• Task brief: Reproduce every line of the data, exactly and without its pictures.

• The data:

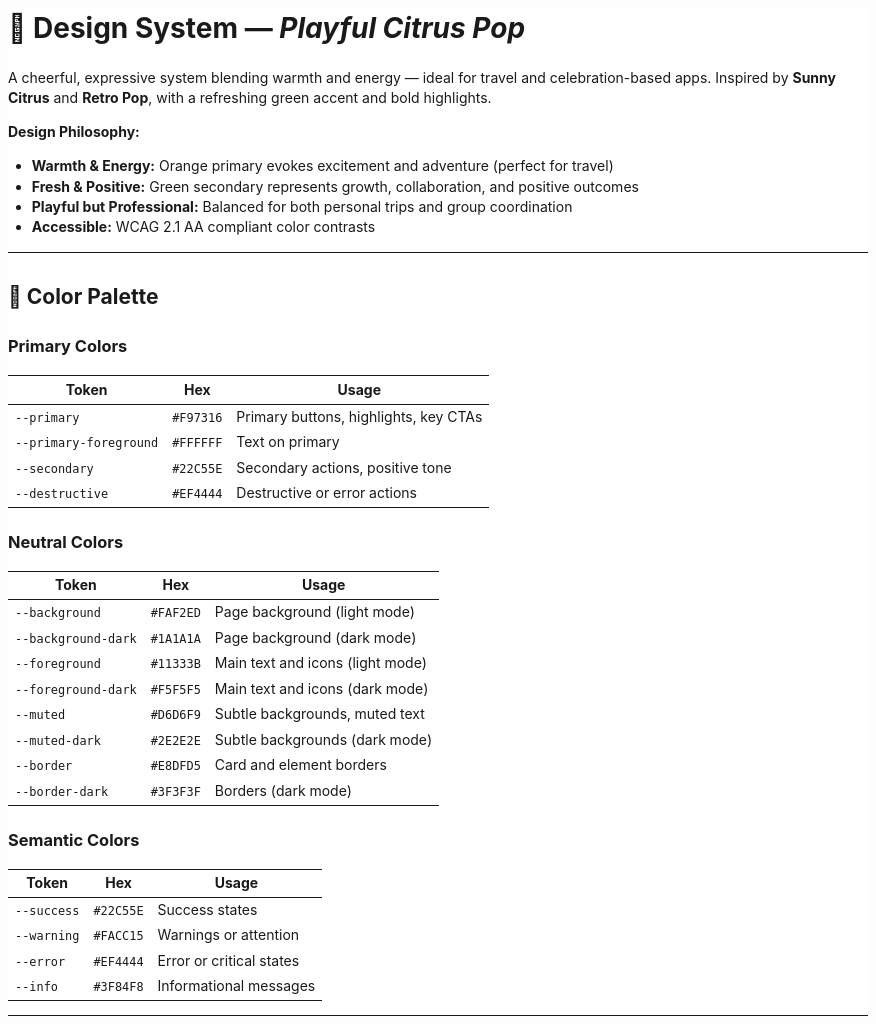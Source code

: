 # 🎨 Design System — *Playful Citrus Pop*

A cheerful, expressive system blending warmth and energy — ideal for travel and celebration-based apps.
Inspired by **Sunny Citrus** and **Retro Pop**, with a refreshing green accent and bold highlights.

**Design Philosophy:**
- **Warmth & Energy:** Orange primary evokes excitement and adventure (perfect for travel)
- **Fresh & Positive:** Green secondary represents growth, collaboration, and positive outcomes
- **Playful but Professional:** Balanced for both personal trips and group coordination
- **Accessible:** WCAG 2.1 AA compliant color contrasts

---

## 🌈 Color Palette

### **Primary Colors**
| Token | Hex | Usage |
|--------|------|-------|
| `--primary` | `#F97316` | Primary buttons, highlights, key CTAs |
| `--primary-foreground` | `#FFFFFF` | Text on primary |
| `--secondary` | `#22C55E` | Secondary actions, positive tone |
| `--destructive` | `#EF4444` | Destructive or error actions |

### **Neutral Colors**
| Token | Hex | Usage |
|--------|------|-------|
| `--background` | `#FAF2ED` | Page background (light mode) |
| `--background-dark` | `#1A1A1A` | Page background (dark mode) |
| `--foreground` | `#11333B` | Main text and icons (light mode) |
| `--foreground-dark` | `#F5F5F5` | Main text and icons (dark mode) |
| `--muted` | `#D6D6F9` | Subtle backgrounds, muted text |
| `--muted-dark` | `#2E2E2E` | Subtle backgrounds (dark mode) |
| `--border` | `#E8DFD5` | Card and element borders |
| `--border-dark` | `#3F3F3F` | Borders (dark mode) |

### **Semantic Colors**
| Token | Hex | Usage |
|--------|------|-------|
| `--success` | `#22C55E` | Success states |
| `--warning` | `#FACC15` | Warnings or attention |
| `--error` | `#EF4444` | Error or critical states |
| `--info` | `#3F84F8` | Informational messages |

---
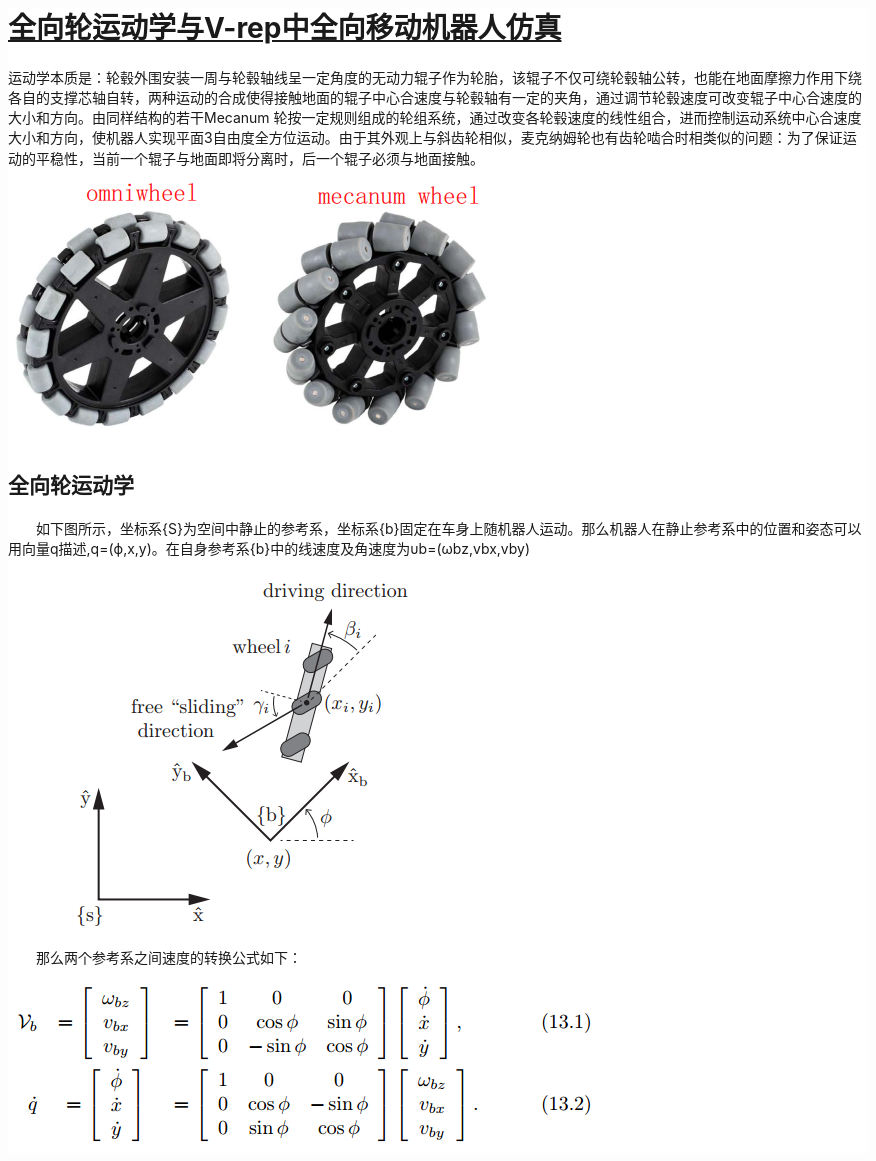 # [全向轮运动学与V-rep中全向移动机器人仿真](https://www.cnblogs.com/21207-iHome/p/7911748.html)

运动学本质是：轮毂外围安装一周与轮毂轴线呈一定角度的无动力辊子作为轮胎，该辊子不仅可绕轮毂轴公转，也能在地面摩擦力作用下绕各自的支撑芯轴自转，两种运动的合成使得接触地面的辊子中心合速度与轮毂轴有一定的夹角，通过调节轮毂速度可改变辊子中心合速度的大小和方向。由同样结构的若干Mecanum 轮按一定规则组成的轮组系统，通过改变各轮毂速度的线性组合，进而控制运动系统中心合速度大小和方向，使机器人实现平面3自由度全方位运动。由于其外观上与斜齿轮相似，麦克纳姆轮也有齿轮啮合时相类似的问题：为了保证运动的平稳性，当前一个辊子与地面即将分离时，后一个辊子必须与地面接触。 

![img](Vrep.assets/890966-20171128194616878-39347295.png)

## 全向轮运动学 

　　如下图所示，坐标系{S}为空间中静止的参考系，坐标系{b}固定在车身上随机器人运动。那么机器人在静止参考系中的位置和姿态可以用向量q描述,q=(ϕ,x,y)。在自身参考系{b}中的线速度及角速度为υb=(ωbz,vbx,vby)

![img](Vrep.assets/890966-20171129161325769-1099918021.png)

　　那么两个参考系之间速度的转换公式如下：

![img](Vrep.assets/890966-20171129162338784-806118636.png)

• Exercise answer:
Source code

: # 🎨 Design System — *Playful Citrus Pop*

A cheerful, expressive system blending warmth and energy — ideal for travel and celebration-based apps.
Inspired by **Sunny Citrus** and **Retro Pop**, with a refreshing green accent and bold highlights.

**Design Philosophy:**
- **Warmth & Energy:** Orange primary evokes excitement and adventure (perfect for travel)
- **Fresh & Positive:** Green secondary represents growth, collaboration, and positive outcomes
- **Playful but Professional:** Balanced for both personal trips and group coordination
- **Accessible:** WCAG 2.1 AA compliant color contrasts

---

## 🌈 Color Palette

### **Primary Colors**
| Token | Hex | Usage |
|--------|------|-------|
| `--primary` | `#F97316` | Primary buttons, highlights, key CTAs |
| `--primary-foreground` | `#FFFFFF` | Text on primary |
| `--secondary` | `#22C55E` | Secondary actions, positive tone |
| `--destructive` | `#EF4444` | Destructive or error actions |

### **Neutral Colors**
| Token | Hex | Usage |
|--------|------|-------|
| `--background` | `#FAF2ED` | Page background (light mode) |
| `--background-dark` | `#1A1A1A` | Page background (dark mode) |
| `--foreground` | `#11333B` | Main text and icons (light mode) |
| `--foreground-dark` | `#F5F5F5` | Main text and icons (dark mode) |
| `--muted` | `#D6D6F9` | Subtle backgrounds, muted text |
| `--muted-dark` | `#2E2E2E` | Subtle backgrounds (dark mode) |
| `--border` | `#E8DFD5` | Card and element borders |
| `--border-dark` | `#3F3F3F` | Borders (dark mode) |

### **Semantic Colors**
| Token | Hex | Usage |
|--------|------|-------|
| `--success` | `#22C55E` | Success states |
| `--warning` | `#FACC15` | Warnings or attention |
| `--error` | `#EF4444` | Error or critical states |
| `--info` | `#3F84F8` | Informational messages |

---
 # [全向轮运动学与V-rep中全向移动机器人仿真](https://www.cnblogs.com/21207-iHome/p/7911748.html)

运动学本质是：轮毂外围安装一周与轮毂轴线呈一定角度的无动力辊子作为轮胎，该辊子不仅可绕轮毂轴公转，也能在地面摩擦力作用下绕各自的支撑芯轴自转，两种运动的合成使得接触地面的辊子中心合速度与轮毂轴有一定的夹角，通过调节轮毂速度可改变辊子中心合速度的大小和方向。由同样结构的若干Mecanum 轮按一定规则组成的轮组系统，通过改变各轮毂速度的线性组合，进而控制运动系统中心合速度大小和方向，使机器人实现平面3自由度全方位运动。由于其外观上与斜齿轮相似，麦克纳姆轮也有齿轮啮合时相类似的问题：为了保证运动的平稳性，当前一个辊子与地面即将分离时，后一个辊子必须与地面接触。 

![img](Vrep.assets/890966-20171128194616878-39347295.png)

## 全向轮运动学 

　　如下图所示，坐标系{S}为空间中静止的参考系，坐标系{b}固定在车身上随机器人运动。那么机器人在静止参考系中的位置和姿态可以用向量q描述,q=(ϕ,x,y)。在自身参考系{b}中的线速度及角速度为υb=(ωbz,vbx,vby)

![img](Vrep.assets/890966-20171129161325769-1099918021.png)

　　那么两个参考系之间速度的转换公式如下：

![img](Vrep.assets/890966-20171129162338784-806118636.png)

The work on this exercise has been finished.